# Task to complete
Among the entries below, find the lines with "build" and copy them.

+++++

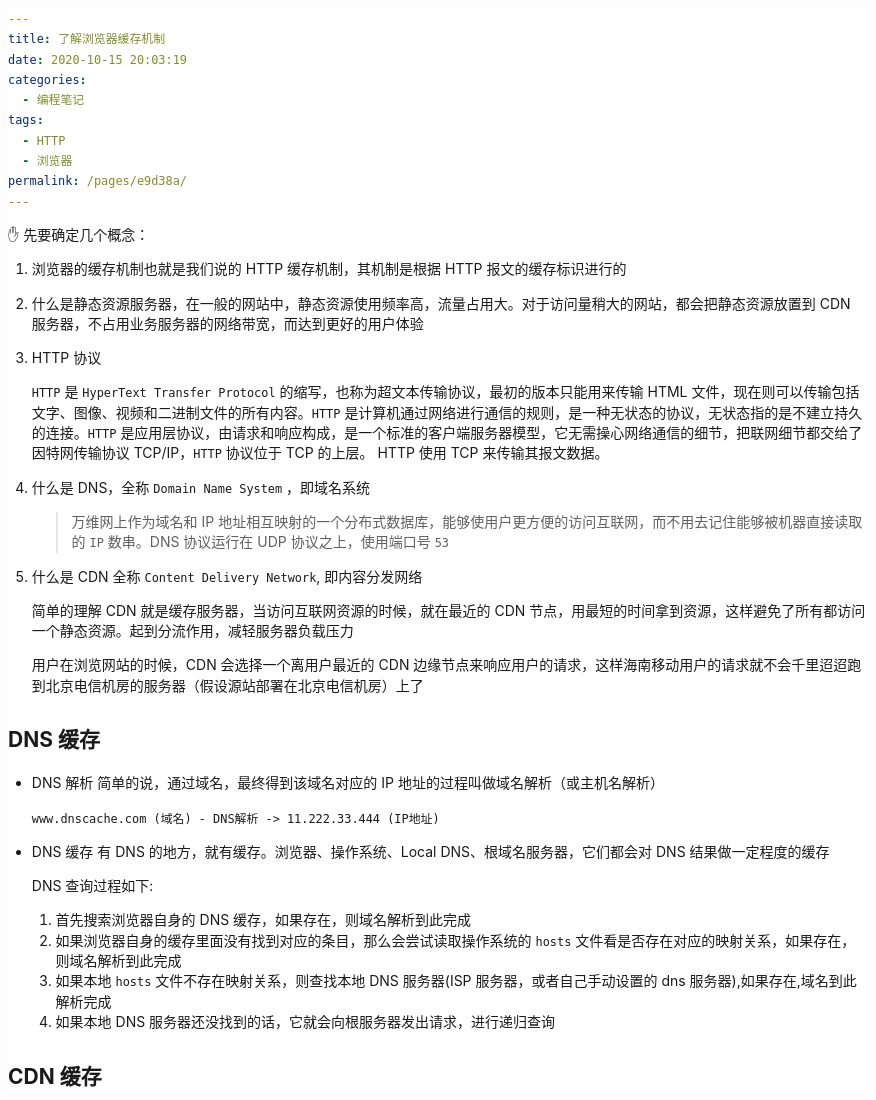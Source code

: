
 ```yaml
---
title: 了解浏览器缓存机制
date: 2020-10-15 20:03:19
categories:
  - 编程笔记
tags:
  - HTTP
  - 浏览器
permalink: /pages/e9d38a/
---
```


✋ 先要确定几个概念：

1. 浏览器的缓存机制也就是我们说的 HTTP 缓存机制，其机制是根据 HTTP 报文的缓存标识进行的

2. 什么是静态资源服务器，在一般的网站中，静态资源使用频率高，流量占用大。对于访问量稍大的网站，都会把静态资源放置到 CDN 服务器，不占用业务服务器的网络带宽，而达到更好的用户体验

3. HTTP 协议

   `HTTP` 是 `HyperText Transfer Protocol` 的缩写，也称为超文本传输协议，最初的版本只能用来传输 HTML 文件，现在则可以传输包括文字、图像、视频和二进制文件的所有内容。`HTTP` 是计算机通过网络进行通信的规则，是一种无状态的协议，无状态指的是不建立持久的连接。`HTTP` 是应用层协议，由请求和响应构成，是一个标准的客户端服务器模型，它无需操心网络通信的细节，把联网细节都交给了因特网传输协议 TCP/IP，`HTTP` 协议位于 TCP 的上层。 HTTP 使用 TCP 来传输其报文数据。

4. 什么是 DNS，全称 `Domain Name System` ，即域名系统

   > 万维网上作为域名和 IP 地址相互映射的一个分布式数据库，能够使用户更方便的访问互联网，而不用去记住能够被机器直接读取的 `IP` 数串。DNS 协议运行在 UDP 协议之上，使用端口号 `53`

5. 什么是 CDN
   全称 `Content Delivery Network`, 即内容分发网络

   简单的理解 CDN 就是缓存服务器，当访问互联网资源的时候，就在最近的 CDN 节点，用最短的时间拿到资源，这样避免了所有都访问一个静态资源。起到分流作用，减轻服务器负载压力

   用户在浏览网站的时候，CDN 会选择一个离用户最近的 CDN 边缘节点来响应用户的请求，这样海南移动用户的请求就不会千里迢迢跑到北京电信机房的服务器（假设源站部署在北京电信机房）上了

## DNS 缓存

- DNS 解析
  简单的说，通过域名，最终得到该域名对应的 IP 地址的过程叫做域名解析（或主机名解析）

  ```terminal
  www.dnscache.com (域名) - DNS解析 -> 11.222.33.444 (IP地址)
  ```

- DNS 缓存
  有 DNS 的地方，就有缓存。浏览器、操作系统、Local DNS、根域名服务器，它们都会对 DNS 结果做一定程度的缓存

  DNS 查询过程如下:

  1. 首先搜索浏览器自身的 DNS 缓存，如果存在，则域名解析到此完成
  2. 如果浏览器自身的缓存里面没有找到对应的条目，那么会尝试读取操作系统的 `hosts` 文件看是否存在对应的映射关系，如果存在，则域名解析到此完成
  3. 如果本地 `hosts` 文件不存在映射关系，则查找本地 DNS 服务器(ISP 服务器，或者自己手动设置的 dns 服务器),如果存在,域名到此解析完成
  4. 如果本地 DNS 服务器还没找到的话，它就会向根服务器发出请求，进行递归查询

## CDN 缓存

+++++

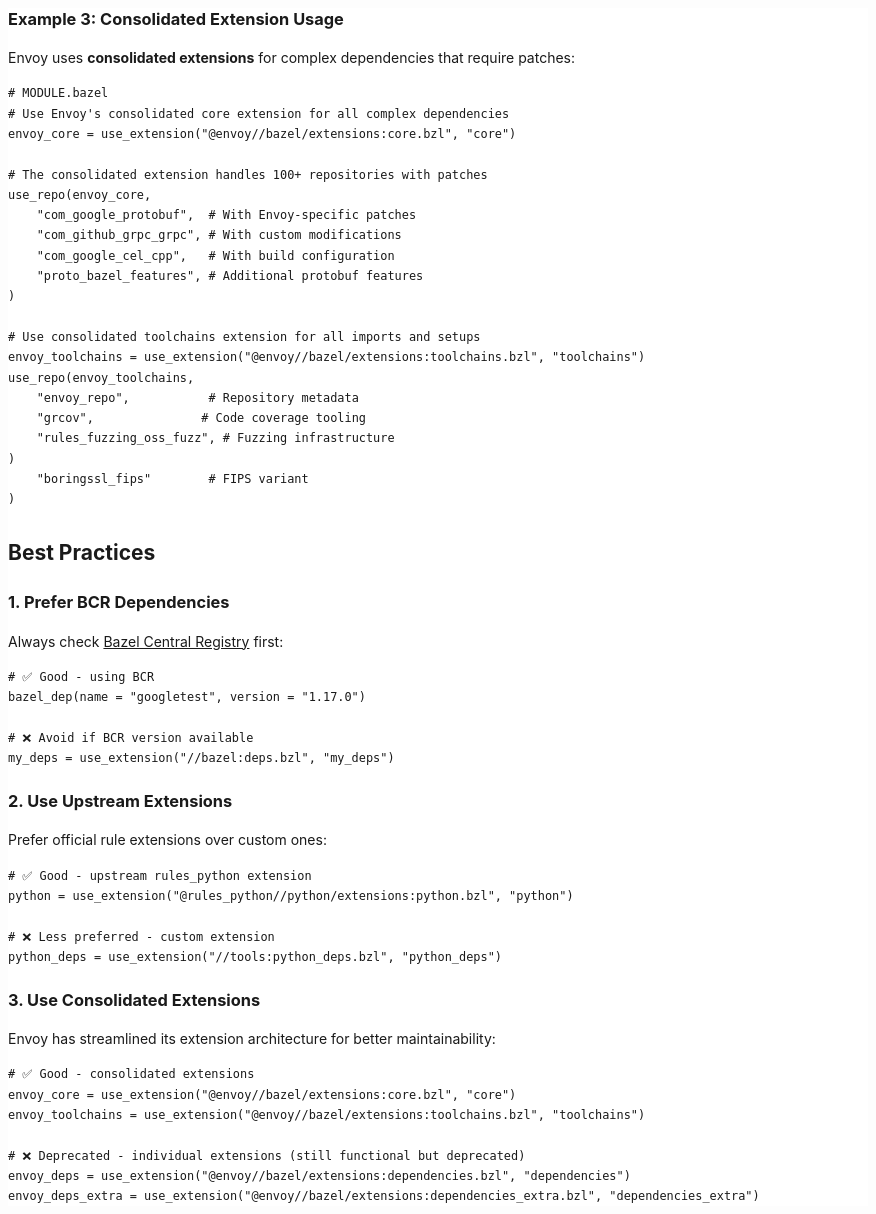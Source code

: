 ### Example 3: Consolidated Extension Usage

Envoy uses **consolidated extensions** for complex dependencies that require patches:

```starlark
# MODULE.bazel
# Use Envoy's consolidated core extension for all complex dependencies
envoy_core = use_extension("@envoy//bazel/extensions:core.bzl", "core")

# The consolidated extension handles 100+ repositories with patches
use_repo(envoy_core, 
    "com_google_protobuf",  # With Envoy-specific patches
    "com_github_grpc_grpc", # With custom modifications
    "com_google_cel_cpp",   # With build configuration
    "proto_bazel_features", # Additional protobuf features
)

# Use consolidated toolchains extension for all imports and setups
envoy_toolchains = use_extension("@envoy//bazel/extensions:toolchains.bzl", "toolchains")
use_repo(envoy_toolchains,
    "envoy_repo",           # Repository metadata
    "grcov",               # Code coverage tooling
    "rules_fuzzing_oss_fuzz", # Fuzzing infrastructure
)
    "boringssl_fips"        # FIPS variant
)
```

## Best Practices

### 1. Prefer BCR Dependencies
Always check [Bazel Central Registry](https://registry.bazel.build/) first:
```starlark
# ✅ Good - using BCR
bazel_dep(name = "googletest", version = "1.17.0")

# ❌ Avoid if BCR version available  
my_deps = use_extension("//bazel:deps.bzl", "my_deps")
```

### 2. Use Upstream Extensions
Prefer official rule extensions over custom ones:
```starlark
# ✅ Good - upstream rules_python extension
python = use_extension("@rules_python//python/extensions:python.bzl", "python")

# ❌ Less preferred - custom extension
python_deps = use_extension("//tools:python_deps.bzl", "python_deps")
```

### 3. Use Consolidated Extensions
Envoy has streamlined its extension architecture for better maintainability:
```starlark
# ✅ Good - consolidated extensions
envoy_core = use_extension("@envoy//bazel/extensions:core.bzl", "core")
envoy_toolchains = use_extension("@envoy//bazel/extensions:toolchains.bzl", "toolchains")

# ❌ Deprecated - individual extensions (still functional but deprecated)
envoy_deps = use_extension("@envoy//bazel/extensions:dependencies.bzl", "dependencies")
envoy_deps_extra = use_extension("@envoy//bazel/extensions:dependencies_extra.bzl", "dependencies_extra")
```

+++++

# Output for this exercise
    "com_google_cel_cpp",   # With build configuration
Always check [Bazel Central Registry](https://registry.bazel.build/) first:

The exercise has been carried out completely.